Вообще-то, ее зовут Еленой, но мне так нравится придуманное мной сокращение. Елена –Еленочка – Ночка… Вот правда, ночки мне от Ночки пока так и не перепадало. Муж у нее… Видел я этого козла… Обрюзгший, старый, мерзкий. Морда – противная, лысеющая голова – в шрамах. Ночка как-то говорила, что он инженером был, но на заводе авария случилась. Должно быть, с аварии у него и шрамы. Ночку мою точно на привязи около себя держит, скотина…
Вот не понимаю я этого, нет, даже не мужика – существа! Не понимаю и все! Ну, ведь старый ты уже, здоровье, видать, не очень – а туда же! К молодым тянет! Небось, не нагулялся по молодости, так теперь наверстать пытаешься? Напрасный труд: чего ушло – того не воротишь!
А Ночка с ним – как принцесса из сказки. Рядом с троллем из той же сказки. Нет, ну разве так можно? Да кто дал ему право-то вот так, мою Ночку?! Как представлю себе, что он своими грязными руками ее обнимает, и губы к ней свои слюнявые тянет – аж с души воротит…
Только Ночка у меня – умница. Сама все решила. Она бы ко мне давно ушла, но вот жить-то нам где? А козел этот, муженек ее страховидлый, квартирой делиться не станет. Его квартира, от тетки что ли досталась… В общем, уже на третьем свидании Ночка мне и открылась. Так плакала, бедняжка моя, так плакала… Даже если бы сама не предложила, я бы этого козла без всякой ее просьбы…

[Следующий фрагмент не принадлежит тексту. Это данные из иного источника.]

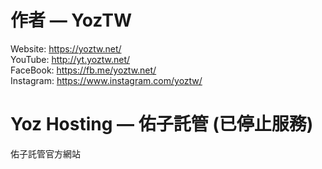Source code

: # 作者 — YozTW
Website: https://yoztw.net/ <br>
YouTube: http://yt.yoztw.net/ <br>
FaceBook: https://fb.me/yoztw.net/ <br>
Instagram: https://www.instagram.com/yoztw/ <br>

# Yoz Hosting — 佑子託管 (已停止服務)
佑子託管官方網站
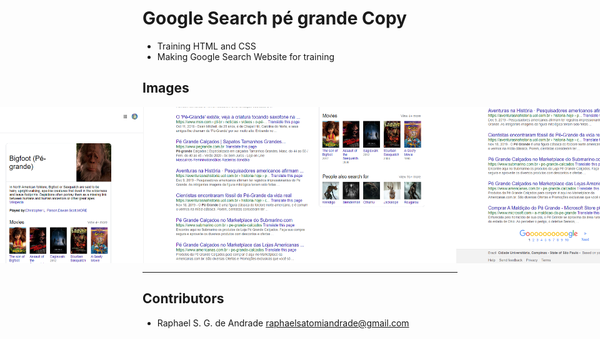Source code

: # Google Search pé grande Copy
- Training HTML and CSS
- Making Google Search Website for training

## Images
<div style="display: flex; justify-content: center">
<img src="wizard_oz/images/Screenshot_2.png" width="500" height="250">
<img src="wizard_oz/images/Screenshot_1.png" width="500" height="250">
<img src="wizard_oz/images/Screenshot_3.png" width="500" height="250">
</div>


---
## Contributors

- Raphael S. G. de Andrade <raphaelsatomiandrade@gmail.com>

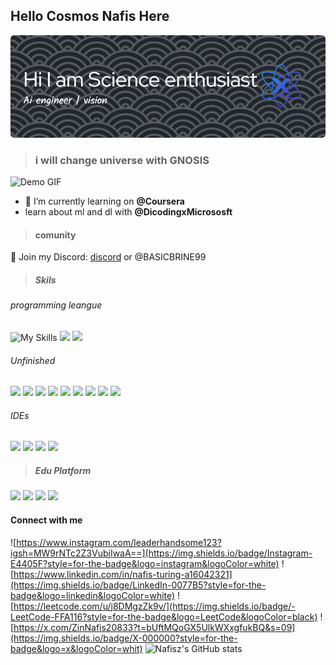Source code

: ## Hello Cosmos Nafis Here
![Demo GIF](github-header-image.png) 
>### i will change universe with GNOSIS
![Demo GIF](senku.gif)
<!--
**Nafisz/Nafisz** is a ✨ _special_ ✨ repository because its `README.md` (this file) appears on your GitHub profile.

Here are some ideas to get you started:

- 🔭 I’m currently working on ...
- 🌱 I’m currently learning ...
- 👯 I’m looking to collaborate on ...
- 🤔 I’m looking for help with ...
- 💬 Ask me about ...
- 📫 How to reach me: ...
- 😄 Pronouns: ...
- ⚡ Fun fact: ...
-->
- 🌱 I’m currently learning on **@Coursera**
- learn about ml and dl with **@DicodingxMicrososft**

>#### comunity
💬 Join my Discord: [discord](https://discord.com/channels/1369984315638939718/1369984316334931992) or @BASICBRINE99

>##### Skils
###### programming leangue
![My Skills](https://skillicons.dev/icons?i=python,cs)
<img src="https://img.shields.io/badge/Numpy-777BB4?style=for-the-badge&logo=numpy&logoColor=white" /> <img src="https://img.shields.io/badge/Pandas-2C2D72?style=for-the-badge&logo=pandas&logoColor=white" />

###### Unfinished
<img src="https://img.shields.io/badge/Keras-FF0000?style=for-the-badge&logo=keras&logoColor=white" /> <img src="https://img.shields.io/badge/PyTorch-EE4C2C?style=for-the-badge&logo=pytorch&logoColor=white" /> <img src="https://img.shields.io/badge/TensorFlow-FF6F00?style=for-the-badge&logo=tensorflow&logoColor=white" /> <img src="https://img.shields.io/badge/.NET-512BD4?style=for-the-badge&logo=dotnet&logoColor=white" /> <img src="https://img.shields.io/badge/Docker-2CA5E0?style=for-the-badge&logo=docker&logoColor=white" /> <img src="https://img.shields.io/badge/kubernetes-326ce5.svg?&style=for-the-badge&logo=kubernetes&logoColor=white" /> <img src="https://img.shields.io/badge/Material%20UI-007FFF?style=for-the-badge&logo=mui&logoColor=white" /> <img src="https://img.shields.io/badge/scikit_learn-F7931E?style=for-the-badge&logo=scikit-learn&logoColor=white" /> <img src="https://img.shields.io/badge/SciPy-654FF0?style=for-the-badge&logo=SciPy&logoColor=white" />

###### IDEs
<img src="https://img.shields.io/badge/Colab-F9AB00?style=for-the-badge&logo=googlecolab&color=525252" /> <img src="https://img.shields.io/badge/PyCharm-000000.svg?&style=for-the-badge&logo=PyCharm&logoColor=white" /> <img src="https://img.shields.io/badge/Rider-000000?style=for-the-badge&logo=Rider&logoColor=white" /> <img src="https://img.shields.io/badge/VSCode-0078D4?style=for-the-badge&logo=visual%20studio%20code&logoColor=white" />

>##### Edu Platform
<img src="https://img.shields.io/badge/Coursera-0056D2?style=for-the-badge&logo=Coursera&logoColor=white" /> <img src="https://img.shields.io/badge/Udemy-EC5252?style=for-the-badge&logo=Udemy&logoColor=white" /> <img src="https://img.shields.io/badge/W3Schools-04AA6D?style=for-the-badge&logo=W3Schools&logoColor=white" /> <img src="https://img.shields.io/badge/Khan%20Academy-14BF96?style=for-the-badge&logo=Khan%20Academy&logoColor=white" />

#### Connect with me
![https://www.instagram.com/leaderhandsome123?igsh=MW9rNTc2Z3VubjIwaA==](https://img.shields.io/badge/Instagram-E4405F?style=for-the-badge&logo=instagram&logoColor=white) ![https://www.linkedin.com/in/nafis-turing-a16042321](https://img.shields.io/badge/LinkedIn-0077B5?style=for-the-badge&logo=linkedin&logoColor=white) ![https://leetcode.com/u/j8DMgzZk9v/](https://img.shields.io/badge/-LeetCode-FFA116?style=for-the-badge&logo=LeetCode&logoColor=black) ![https://x.com/ZinNafis20833?t=bUftMQoGX5UlkWXxgfukBQ&s=09](https://img.shields.io/badge/X-000000?style=for-the-badge&logo=x&logoColor=whit)
![Nafisz's GitHub stats](https://github-readme-stats.vercel.app/api?username=Nafisz)
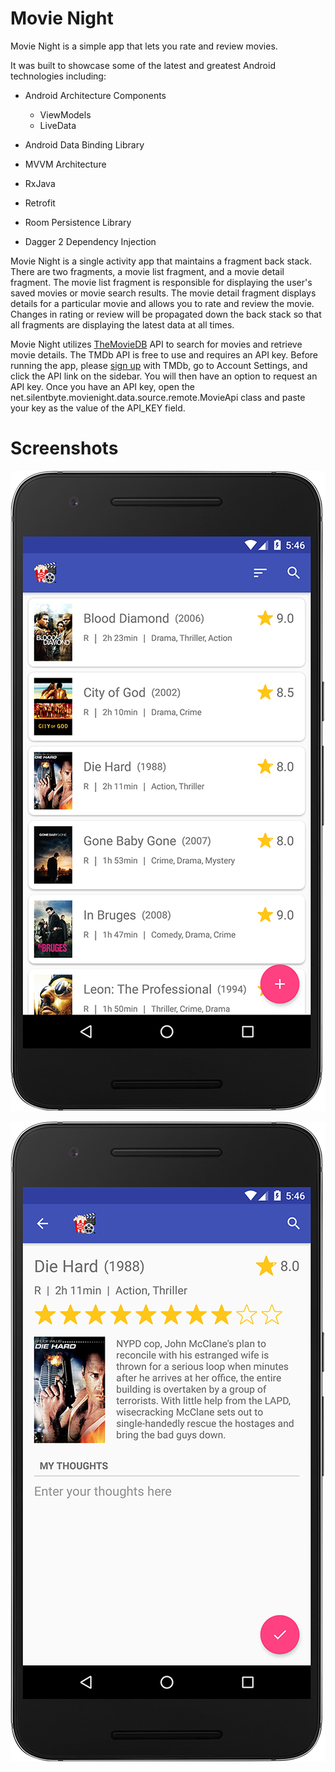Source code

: # Movie Night
Movie Night is a simple app that lets you rate and review movies.

It was built to showcase some of the latest and greatest Android technologies including:

* Android Architecture Components
  * ViewModels
  * LiveData
  
* Android Data Binding Library

* MVVM Architecture

* RxJava

* Retrofit

* Room Persistence Library

* Dagger 2 Dependency Injection

Movie Night is a single activity app that maintains a fragment back stack. There are two fragments, a movie list fragment, and a movie detail fragment. The movie list fragment is responsible for displaying the user's saved movies or movie search results. The movie detail fragment displays details for a particular movie and allows you to rate and review the movie. Changes in rating or review will be propagated down the back stack so that all fragments are displaying the latest data at all times.

Movie Night utilizes [TheMovieDB](https://www.themoviedb.org) API to search for movies and retrieve movie details. The TMDb API is free to use and requires an API key. Before running the app, please [sign up](https://www.themoviedb.org/account/signup) with TMDb, go to Account Settings, and click the API link on the sidebar. You will then have an option to request an API key. Once you have an API key, open the net.silentbyte.movienight.data.source.remote.MovieApi class and paste your key as the value of the API_KEY field.

# Screenshots

![Screenshot 1](https://raw.githubusercontent.com/TwistedMetalGear/MovieNight/master/screenshots/1.png)

![Screenshot 2](https://raw.githubusercontent.com/TwistedMetalGear/MovieNight/master/screenshots/2.png)

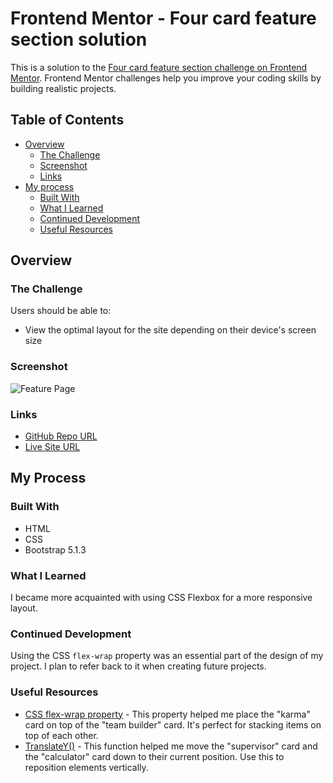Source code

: # Frontend Mentor - Four card feature section solution

This is a solution to the [Four card feature section challenge on Frontend Mentor](https://www.frontendmentor.io/challenges/four-card-feature-section-weK1eFYK). Frontend Mentor challenges help you improve your coding skills by building realistic projects. 

## Table of Contents

- [Overview](#overview)
  - [The Challenge](#the-challenge)
  - [Screenshot](#screenshot)
  - [Links](#links)
- [My process](#my-process)
  - [Built With](#built-with)
  - [What I Learned](#what-i-learned)
  - [Continued Development](#continued-development)
  - [Useful Resources](#useful-resources)

## Overview 

### The Challenge

Users should be able to:

- View the optimal layout for the site depending on their device's screen size
### Screenshot

![Feature Page](feature.jpg)

### Links

- [GitHub Repo URL](https://github.com/adrvnc/four-card-feature-section)
- [Live Site URL](https://adrvnc.github.io/four-card-feature-section/)

## My Process


### Built With 

- HTML 
- CSS
- Bootstrap 5.1.3
### What I Learned 

I became more acquainted with using CSS Flexbox for a more 
responsive layout. 
### Continued Development 
Using the CSS `flex-wrap` property was an essential part of the 
design of my project. I plan to refer back to it when creating 
future projects.

### Useful Resources 

- [CSS flex-wrap property](https://developer.mozilla.org/en-US/docs/Web/CSS/flex-wrap) - This property helped me place the "karma" card on top of the "team builder" card. It's perfect for stacking items on top of each other.
- [TranslateY()](https://developer.mozilla.org/en-US/docs/Web/CSS/transform-function/translateY()) - This function helped me move the "supervisor" card and the "calculator" card down to their current position. Use this to reposition elements vertically.
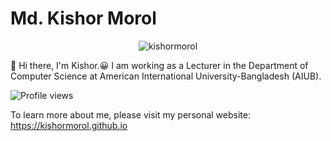 # Md. Kishor Morol
<p align="center"> <img src="https://github-readme-stats.vercel.app/api?username=kishormorol&show_icons=true&count_private=true&theme=dark" alt="kishormorol" />
  
:wave: Hi there, I'm Kishor.😀
I am working as a Lecturer in the Department of Computer Science at American International University-Bangladesh (AIUB). 

![Profile views](https://gpvc.arturio.dev/kishormorol)
 
To learn more about me, please visit my personal website: https://kishormorol.github.io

Месяц я все обдумывал, так и эдак прикидывал. Все подготовил, да так тщательно, что теперь коллегам моим нипочем ни про меня, ни про Ночку не догадаться. Ее сейчас в райотдел вызвали. Ну какое алиби может быть лучше, чем повестка в к нам, в милицию? Там и время точно зафиксируют, и свидетелей будет куча. И никто и не подумает, что Ночка сама… А у меня с сегодняшнего дня – отпуск. И все наши знают, что я уехал в деревню, к бабке. Бабка-то моя давно померла, но я до сих пор по привычке говорю: «к бабке». И не очень-то и грешу против истины, потому что каждый раз захожу к ней на могилку, проведать …
А то, что уехал сегодня, а приехал завтра – так в дороге всякое бывает. Машина забарахлила, вот и загорал полдня! Так-то!
Ну, где там их дом? Вот он. Ничего не скажешь: домик – красавец! Сталинской еще постройки, потолки высокие, стены толстые. И Ночка говорила, что этот ее козел такой ремонт сделал… Ладно, сейчас посмотрим: какой там ремонт? Так, второй подъезд…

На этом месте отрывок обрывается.